The stories of these morally questionable carers were sometimes mixed in with expressions of sympathy and attempts to understand such behaviour. These home care directors explained that some carers would take money from their clients because they feel “undervalued”, “under huge stress” and “get tempted”:

HCD 1: […] when I do a safeguarding investigation around financial abuse the care assistant does break down and advices you that they were going through a rough time, they’d seen an opportunity, they were in a wrong place and they took it. And all it comes down to, well I didn’t have hours last week, I needed to pay for.

HCD 2: They didn’t go out to buy a Chanel handbag, they took it to buy shopping.

HCD 1: To buy shopping.


HCD 1: To feed their child. (FG4- Home Care directors)
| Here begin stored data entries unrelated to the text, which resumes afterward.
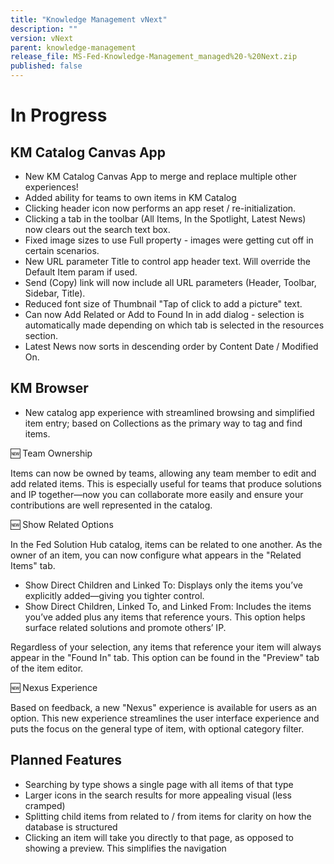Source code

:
 ```yaml
---
title: "Knowledge Management vNext"
description: ""
version: vNext
parent: knowledge-management
release_file: MS-Fed-Knowledge-Management_managed%20-%20Next.zip
published: false
---
```


# In Progress

## KM Catalog Canvas App
- New KM Catalog Canvas App to merge and replace multiple other experiences!
- Added ability for teams to own items in KM Catalog
- Clicking header icon now performs an app reset / re-initialization.
- Clicking a tab in the toolbar (All Items, In the Spotlight, Latest News) now clears out the search text box.
- Fixed image sizes to use Full property - images were getting cut off in certain scenarios.
- New URL parameter Title to control app header text. Will override the Default Item param if used.
- Send (Copy) link will now include all URL parameters (Header, Toolbar, Sidebar, Title).
- Reduced font size of Thumbnail "Tap of click to add a picture" text.
- Can now Add Related or Add to Found In in add dialog - selection is automatically made depending on which tab is selected in the resources section.
- Latest News now sorts in descending order by Content Date / Modified On.

## KM Browser
- New catalog app experience with streamlined browsing and simplified item entry; based on Collections as the primary way to tag and find items.

🆕 Team Ownership

Items can now be owned by teams, allowing any team member to edit and add related items. This is especially useful for teams that produce solutions and IP together—now you can collaborate more easily and ensure your contributions are well represented in the catalog.

🆕 Show Related Options

In the Fed Solution Hub catalog, items can be related to one another. As the owner of an item, you can now configure what appears in the "Related Items" tab.

*   Show Direct Children and Linked To: Displays only the items you’ve explicitly added—giving you tighter control.
*   Show Direct Children, Linked To, and Linked From: Includes the items you’ve added plus any items that reference yours. This option helps surface related solutions and promote others’ IP.

Regardless of your selection, any items that reference your item will always appear in the "Found In" tab. This option can be found in the "Preview" tab of the item editor.

🆕 Nexus Experience

Based on feedback, a new "Nexus" experience is available for users as an option. This new experience streamlines the user interface experience and puts the focus on the general type of item, with optional category filter.

## Planned Features

- Searching by type shows a single page with all items of that type
- Larger icons in the search results for more appealing visual (less cramped)
- Splitting child items from related to / from items for clarity on how the database is structured
- Clicking an item will take you directly to that page, as opposed to showing a preview. This simplifies the navigation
This is a particularly clear example of ambivalence: while stealing from a client is clearly a major disciplinary and safeguarding issue that potentially undermines the company, the directors nonetheless portray the carers they catch stealing as martyrs who are simply trying to feed their children. In their role as senior managers, the home care directors did take action to initiate disciplinary action against carers who breached rules or under-performed but while doing so, they also harboured a large measure of understanding of the positionality of the carer (which in turn stems from the structural condition of low pay and unpredictable work hours). In line with the definition of ambivalence provided above, the directors simultaneously experienced ‘negative’ (e.g. annoyance, concern for the reputation of the company) and ‘positive’ (compassion, empathy) emotions which together yield a contradictory picture of how they view the home care workers.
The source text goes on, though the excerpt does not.